We were to avoid the park, told to walk around it as a precaution. We talked of our parents directives. Their warnings however only increased the lure of the path that wandered through the trees, into the temptation of what we had in our imaginative minds named Shadow Land.
We contented ourselves with stories of the creatures that lived amongst the trees, and couldn’t wait until we were older and would no longer be cautioned about exploring the evil that lucked in the darkness. We created pixeled characterizations of the evil that awaited those that dared trespass on their territory.
Alicia I assumed had succumbed to the temptation of the shadowy path that day she walked alone. It had begun to rain that afternoon, and the trek through the park would have been considerably shorter.
I remember that night as clearly as I remember the night I was told Emeril had gone missing. The police asked questions of all the neighbors, seeking any information about Alicia’s whereabouts. The following day I watched as they carried a sky-blue jacket her mother had embroidered with yellow sun flowers towards Alicia’s home. It was the jacket she’d worn the previous day.
The jacket had been found in the park along with a shoe that was also confirmed to belong to her. I never saw Alicia again, nor to my knowledge was she ever found.

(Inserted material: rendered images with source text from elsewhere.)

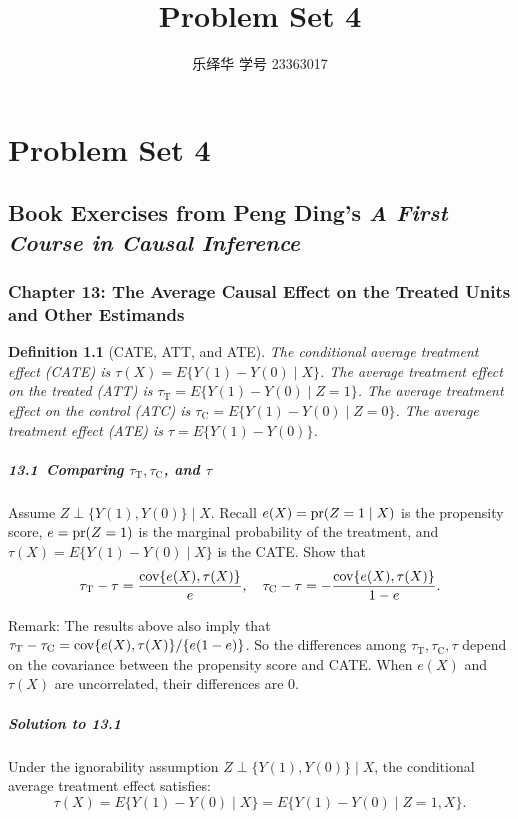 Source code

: \documentclass[krantz1]{krantz}
\title{Problem Set 4}
\author{乐绎华 学号 23363017}
\newtheorem{definition}{Definition}
\def\pr{\textup{pr}}
\def\cov{\textup{cov}}
\def\ind{\perp}
\def\Paragraph{\paragraph}
\begin{document}
\maketitle

\chapter{Problem Set 4}

\section{Book Exercises from Peng Ding's \textit{A First Course in Causal Inference}}

\subsection{Chapter 13: The Average Causal Effect on the Treated Units and Other Estimands}


\begin{definition}[CATE, ATT, and ATE]\label{13:def:CATE-ATT}
The conditional average treatment effect (CATE) is $\tau(X) = E\{ Y(1)-Y(0) \mid X \}$.
The average treatment effect on the treated (ATT) is $\tau_\mathrm{T} = E\{ Y(1)-Y(0) \mid Z=1 \}$.
The average treatment effect on the control (ATC) is $\tau_\mathrm{C} = E\{ Y(1)-Y(0) \mid Z=0 \}$.
The average treatment effect (ATE) is $\tau = E\{ Y(1)-Y(0) \}$.
\end{definition}
 \Paragraph{13.1~Comparing $\tau_\mathrm{T}, \tau_\mathrm{C}$, and $\tau$}\label{hw::difference-tau-T-tau}

Assume $Z\ind \{Y(1), Y(0)\} \mid X$. Recall $e(X) = \pr(Z=1\mid X)$ is the propensity score, $e = \pr(Z=1)$ is the marginal probability of the treatment, and $\tau(X) = E\{Y(1)-Y(0) \mid X\}$ is the CATE.
Show that
$$
\tau_\mathrm{T} - \tau = \frac{\cov\{e(X), \tau(X)\}}{e},\quad
\tau_\mathrm{C} - \tau = - \frac{\cov\{e(X), \tau(X)\}}{1-e}.
$$

Remark: The results above also imply that $\tau_\mathrm{T} - \tau_\mathrm{C} = \cov\{e(X), \tau(X)\} / \{e(1-e)\}$. So the differences among $\tau_\mathrm{T}, \tau_\mathrm{C}, \tau$ depend on the covariance between the propensity score and CATE. When $e(X)$ and $\tau(X)$ are uncorrelated, their differences are 0.

\Paragraph{Solution to 13.1}

Under the ignorability assumption $Z \ind \{Y(1), Y(0)\} \mid X$, the conditional average treatment effect satisfies:
\begin{equation*}
    \tau(X) = E\{Y(1) - Y(0) \mid X\} = E\{Y(1) - Y(0) \mid Z=1, X\}.
\end{equation*}
\end{document}

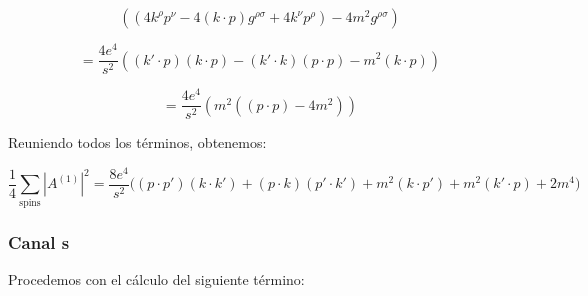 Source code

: \begin{equation}
((4k^\rho p^\nu - 4(k \cdot p)g^{\rho\sigma} + 4k^\nu p^\rho) - 4m^2 g^{\rho\sigma})
\end{equation}

\begin{equation}
= \frac{4e^4}{s^2} ((k' \cdot p)(k \cdot p) - (k' \cdot k) (p \cdot p) - m^2(k \cdot p))
\end{equation}

\begin{equation}
= \frac{4e^4}{s^2} (m^2 ((p \cdot p) - 4m^2))
\end{equation}

Reuniendo todos los términos, obtenemos:

\begin{equation}
\frac{1}{4} \sum_{\text{spins}} |A^{(1)}|^2 = \frac{8e^4}{s^2} \bigg( (p \cdot p')(k \cdot k') + (p \cdot k)(p' \cdot k') + m^2(k \cdot p') + m^2(k' \cdot p) + 2m^4 \bigg)
\end{equation}

\subsubsection{Canal s}
Procedemos con el cálculo del siguiente término:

When I grew older, I forced myself to walk that winding path through the shadows, past the rock outcropping where her jacket had been found. I felt a presence as I stopped and recalled her story of a tall bearded man, with steely black eyes, who lived behind the rocks in the hollow of a tree, and stole children so he’d have someone to talk to.
I always wondered if that is not why she went into the park that afternoon, to tell stories to the man in the tree.